> _Goal of the exercise_
Search the material below for the word "defaultTargetPlatform". Copy every line that has it.

(Supplied information begins)

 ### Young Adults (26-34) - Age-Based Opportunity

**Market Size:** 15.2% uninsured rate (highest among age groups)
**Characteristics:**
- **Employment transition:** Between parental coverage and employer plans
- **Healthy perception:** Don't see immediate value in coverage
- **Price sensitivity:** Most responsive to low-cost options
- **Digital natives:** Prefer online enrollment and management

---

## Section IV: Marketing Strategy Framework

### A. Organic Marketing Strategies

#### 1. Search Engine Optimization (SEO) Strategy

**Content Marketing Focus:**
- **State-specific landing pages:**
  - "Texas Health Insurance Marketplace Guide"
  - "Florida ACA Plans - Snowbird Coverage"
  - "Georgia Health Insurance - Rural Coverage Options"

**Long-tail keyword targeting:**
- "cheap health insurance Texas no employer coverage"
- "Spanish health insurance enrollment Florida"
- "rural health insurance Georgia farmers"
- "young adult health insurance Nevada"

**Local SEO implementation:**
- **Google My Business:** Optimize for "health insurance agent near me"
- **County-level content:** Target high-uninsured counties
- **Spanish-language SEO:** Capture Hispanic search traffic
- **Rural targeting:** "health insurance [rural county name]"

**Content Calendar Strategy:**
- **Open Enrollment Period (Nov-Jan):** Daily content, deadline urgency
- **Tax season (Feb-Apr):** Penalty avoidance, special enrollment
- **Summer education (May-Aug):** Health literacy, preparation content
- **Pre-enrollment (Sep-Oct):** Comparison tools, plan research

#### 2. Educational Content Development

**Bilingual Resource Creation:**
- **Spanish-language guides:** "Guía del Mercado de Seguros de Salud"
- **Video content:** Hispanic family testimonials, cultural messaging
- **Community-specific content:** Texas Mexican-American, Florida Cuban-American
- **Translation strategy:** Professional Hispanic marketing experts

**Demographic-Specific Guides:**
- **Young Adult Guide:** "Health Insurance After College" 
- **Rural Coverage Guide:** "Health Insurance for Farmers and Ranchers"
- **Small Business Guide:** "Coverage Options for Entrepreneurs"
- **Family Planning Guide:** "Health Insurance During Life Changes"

(Supplied information ends)
(Supplied information begins)

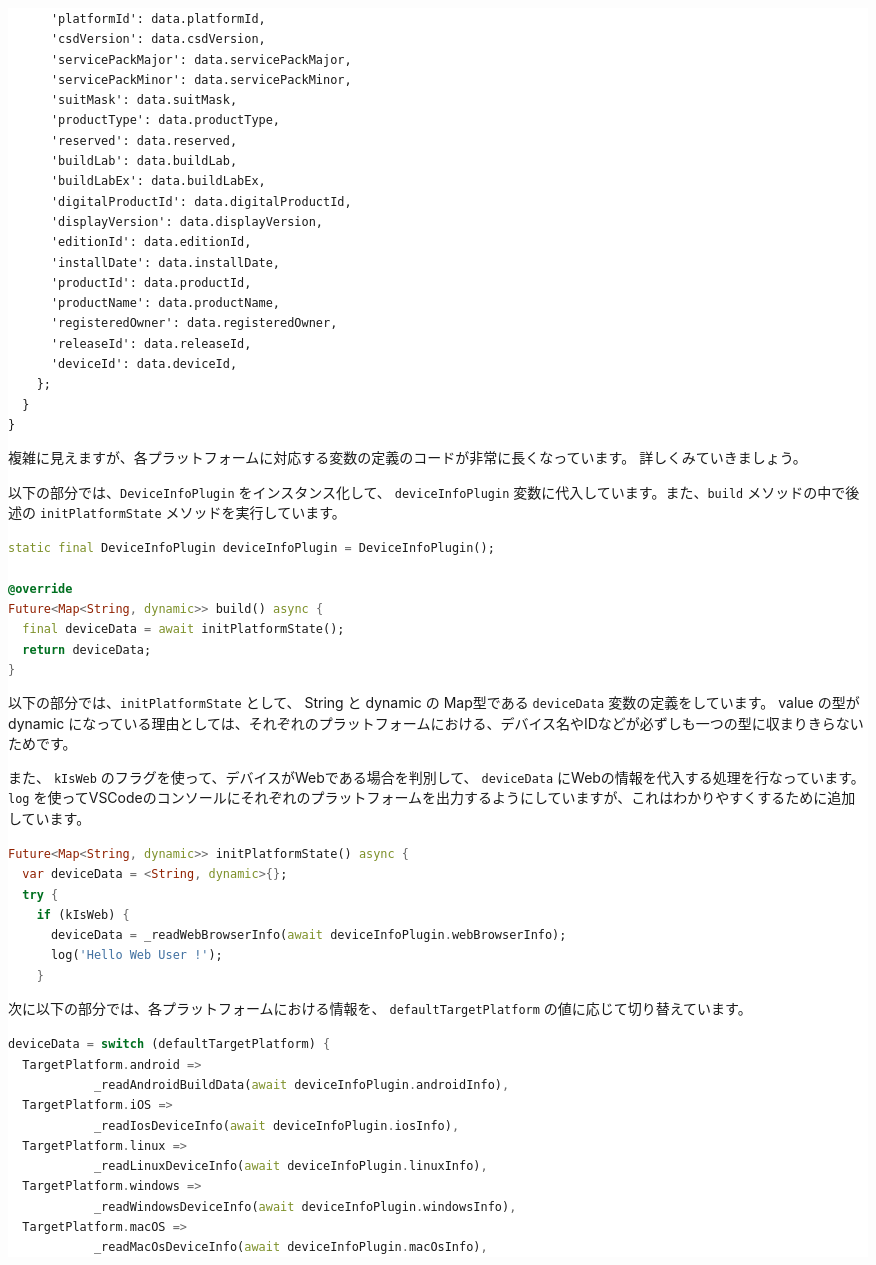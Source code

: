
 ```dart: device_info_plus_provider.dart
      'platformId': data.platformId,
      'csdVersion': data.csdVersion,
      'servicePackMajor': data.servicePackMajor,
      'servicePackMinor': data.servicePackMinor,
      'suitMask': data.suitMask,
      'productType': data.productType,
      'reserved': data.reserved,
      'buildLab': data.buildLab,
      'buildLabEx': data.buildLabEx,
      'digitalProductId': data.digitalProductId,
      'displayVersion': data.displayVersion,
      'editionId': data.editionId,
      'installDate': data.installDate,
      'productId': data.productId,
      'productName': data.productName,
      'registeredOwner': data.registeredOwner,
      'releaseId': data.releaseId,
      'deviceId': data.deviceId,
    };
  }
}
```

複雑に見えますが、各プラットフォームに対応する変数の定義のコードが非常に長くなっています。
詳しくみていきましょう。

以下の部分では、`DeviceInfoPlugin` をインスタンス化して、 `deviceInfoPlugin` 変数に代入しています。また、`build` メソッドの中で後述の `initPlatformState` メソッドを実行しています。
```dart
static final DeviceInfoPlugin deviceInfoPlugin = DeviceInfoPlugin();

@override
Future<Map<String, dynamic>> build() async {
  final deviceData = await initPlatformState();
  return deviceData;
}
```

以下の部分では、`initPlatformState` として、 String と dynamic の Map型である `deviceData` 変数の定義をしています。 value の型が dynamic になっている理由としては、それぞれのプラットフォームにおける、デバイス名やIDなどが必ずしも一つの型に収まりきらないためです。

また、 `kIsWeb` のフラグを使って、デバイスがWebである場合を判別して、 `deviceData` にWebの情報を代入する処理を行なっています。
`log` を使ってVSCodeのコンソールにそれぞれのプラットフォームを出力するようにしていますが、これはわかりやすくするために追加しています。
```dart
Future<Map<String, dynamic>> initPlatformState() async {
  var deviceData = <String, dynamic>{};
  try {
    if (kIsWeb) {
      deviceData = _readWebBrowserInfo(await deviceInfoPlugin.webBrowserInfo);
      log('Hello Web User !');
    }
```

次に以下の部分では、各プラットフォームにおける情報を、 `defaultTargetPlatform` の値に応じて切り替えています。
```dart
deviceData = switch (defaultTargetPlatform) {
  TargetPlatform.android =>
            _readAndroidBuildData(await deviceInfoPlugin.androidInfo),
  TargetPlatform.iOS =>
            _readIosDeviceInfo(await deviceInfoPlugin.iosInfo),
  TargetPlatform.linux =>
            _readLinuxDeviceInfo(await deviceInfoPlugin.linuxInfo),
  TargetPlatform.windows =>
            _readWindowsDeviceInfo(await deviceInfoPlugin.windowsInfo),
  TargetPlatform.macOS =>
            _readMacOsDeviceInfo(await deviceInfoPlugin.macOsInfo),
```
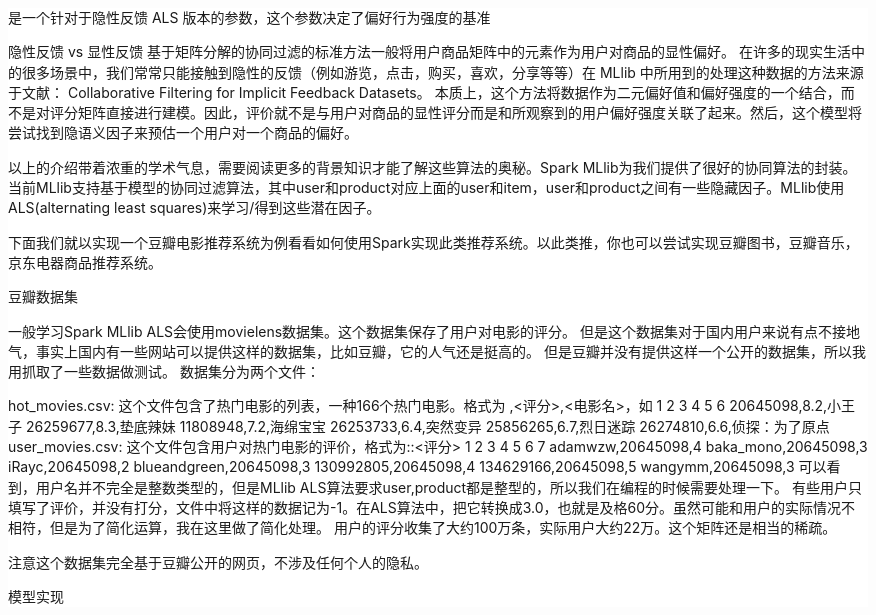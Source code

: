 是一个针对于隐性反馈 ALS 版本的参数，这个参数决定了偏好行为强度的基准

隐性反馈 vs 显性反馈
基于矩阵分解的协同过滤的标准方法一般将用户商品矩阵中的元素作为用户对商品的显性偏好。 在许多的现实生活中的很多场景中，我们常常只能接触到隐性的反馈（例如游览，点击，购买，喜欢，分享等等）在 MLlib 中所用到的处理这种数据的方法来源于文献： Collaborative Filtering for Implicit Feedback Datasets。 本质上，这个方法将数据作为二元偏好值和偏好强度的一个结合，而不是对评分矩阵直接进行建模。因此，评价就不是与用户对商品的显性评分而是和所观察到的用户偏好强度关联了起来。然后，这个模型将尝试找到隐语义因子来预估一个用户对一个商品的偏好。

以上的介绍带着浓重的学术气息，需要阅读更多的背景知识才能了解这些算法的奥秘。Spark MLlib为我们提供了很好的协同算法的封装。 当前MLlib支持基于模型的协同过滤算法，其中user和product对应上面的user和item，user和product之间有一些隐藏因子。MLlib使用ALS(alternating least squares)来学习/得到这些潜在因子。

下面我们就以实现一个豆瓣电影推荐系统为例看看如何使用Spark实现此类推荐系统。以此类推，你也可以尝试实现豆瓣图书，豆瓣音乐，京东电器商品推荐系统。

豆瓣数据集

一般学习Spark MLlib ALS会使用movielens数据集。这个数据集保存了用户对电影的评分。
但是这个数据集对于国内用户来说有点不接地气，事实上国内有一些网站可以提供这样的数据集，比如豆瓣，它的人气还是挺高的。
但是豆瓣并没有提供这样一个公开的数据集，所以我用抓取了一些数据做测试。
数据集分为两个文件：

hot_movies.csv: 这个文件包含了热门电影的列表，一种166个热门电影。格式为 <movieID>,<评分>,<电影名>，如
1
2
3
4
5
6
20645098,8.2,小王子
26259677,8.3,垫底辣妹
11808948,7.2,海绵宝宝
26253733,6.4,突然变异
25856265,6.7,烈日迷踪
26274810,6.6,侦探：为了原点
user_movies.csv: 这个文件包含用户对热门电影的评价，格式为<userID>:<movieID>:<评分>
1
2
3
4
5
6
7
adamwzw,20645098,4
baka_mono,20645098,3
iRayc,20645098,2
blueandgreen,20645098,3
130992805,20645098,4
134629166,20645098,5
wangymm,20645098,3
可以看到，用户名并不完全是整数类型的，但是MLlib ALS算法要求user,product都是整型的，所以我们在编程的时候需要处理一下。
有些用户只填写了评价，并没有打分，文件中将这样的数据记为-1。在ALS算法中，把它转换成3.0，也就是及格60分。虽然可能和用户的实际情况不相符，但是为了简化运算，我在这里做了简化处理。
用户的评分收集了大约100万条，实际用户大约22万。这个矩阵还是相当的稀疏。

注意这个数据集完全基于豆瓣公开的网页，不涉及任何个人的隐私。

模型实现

(Supplied information ends)

> _Finished task_
次に以下の部分では、各プラットフォームにおける情報を、 `defaultTargetPlatform` の値に応じて切り替えています。
deviceData = switch (defaultTargetPlatform) {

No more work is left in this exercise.